[Items from a data source]

# # # # # # #

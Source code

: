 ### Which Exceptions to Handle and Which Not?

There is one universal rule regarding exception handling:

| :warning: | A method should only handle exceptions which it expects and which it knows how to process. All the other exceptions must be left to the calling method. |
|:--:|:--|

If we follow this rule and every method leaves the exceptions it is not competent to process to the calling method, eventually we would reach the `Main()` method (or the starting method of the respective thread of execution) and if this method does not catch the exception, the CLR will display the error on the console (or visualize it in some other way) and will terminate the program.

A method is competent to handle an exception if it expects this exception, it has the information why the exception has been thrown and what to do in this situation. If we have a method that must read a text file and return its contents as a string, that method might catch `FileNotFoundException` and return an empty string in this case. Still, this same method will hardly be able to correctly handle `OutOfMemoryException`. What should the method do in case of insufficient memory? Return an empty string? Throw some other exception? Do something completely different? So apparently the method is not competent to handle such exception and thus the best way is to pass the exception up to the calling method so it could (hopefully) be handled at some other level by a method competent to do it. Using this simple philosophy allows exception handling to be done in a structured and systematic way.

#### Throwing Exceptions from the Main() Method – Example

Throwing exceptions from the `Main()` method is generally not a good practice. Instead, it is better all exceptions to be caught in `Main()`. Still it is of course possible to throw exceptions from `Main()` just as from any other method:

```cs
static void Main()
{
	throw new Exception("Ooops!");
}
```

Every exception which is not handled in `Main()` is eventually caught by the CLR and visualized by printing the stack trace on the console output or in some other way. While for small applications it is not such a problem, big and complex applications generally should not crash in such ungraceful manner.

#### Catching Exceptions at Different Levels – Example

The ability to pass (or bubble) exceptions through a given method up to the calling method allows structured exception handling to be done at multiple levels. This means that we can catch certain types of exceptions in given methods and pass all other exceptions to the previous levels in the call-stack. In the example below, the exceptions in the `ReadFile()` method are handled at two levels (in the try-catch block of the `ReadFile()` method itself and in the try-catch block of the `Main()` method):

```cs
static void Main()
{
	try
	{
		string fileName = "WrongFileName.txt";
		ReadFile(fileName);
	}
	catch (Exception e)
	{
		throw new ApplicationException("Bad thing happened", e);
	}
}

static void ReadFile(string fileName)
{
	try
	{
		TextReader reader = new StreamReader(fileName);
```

# # # # # # #

WORK TO BE COMPLETED =
Copy out the lines above exactly, beginning at the one that contains "A method is" and ending at the one that contains "#### Catching Exceptions".

RESPONSE =
A method is competent to handle an exception if it expects this exception, it has the information why the exception has been thrown and what to do in this situation. If we have a method that must read a text file and return its contents as a string, that method might catch `FileNotFoundException` and return an empty string in this case. Still, this same method will hardly be able to correctly handle `OutOfMemoryException`. What should the method do in case of insufficient memory? Return an empty string? Throw some other exception? Do something completely different? So apparently the method is not competent to handle such exception and thus the best way is to pass the exception up to the calling method so it could (hopefully) be handled at some other level by a method competent to do it. Using this simple philosophy allows exception handling to be done in a structured and systematic way.

#### Throwing Exceptions from the Main() Method – Example

Throwing exceptions from the `Main()` method is generally not a good practice. Instead, it is better all exceptions to be caught in `Main()`. Still it is of course possible to throw exceptions from `Main()` just as from any other method:

```cs
static void Main()
{
	throw new Exception("Ooops!");
}
```

Every exception which is not handled in `Main()` is eventually caught by the CLR and visualized by printing the stack trace on the console output or in some other way. While for small applications it is not such a problem, big and complex applications generally should not crash in such ungraceful manner.

#### Catching Exceptions at Different Levels – Example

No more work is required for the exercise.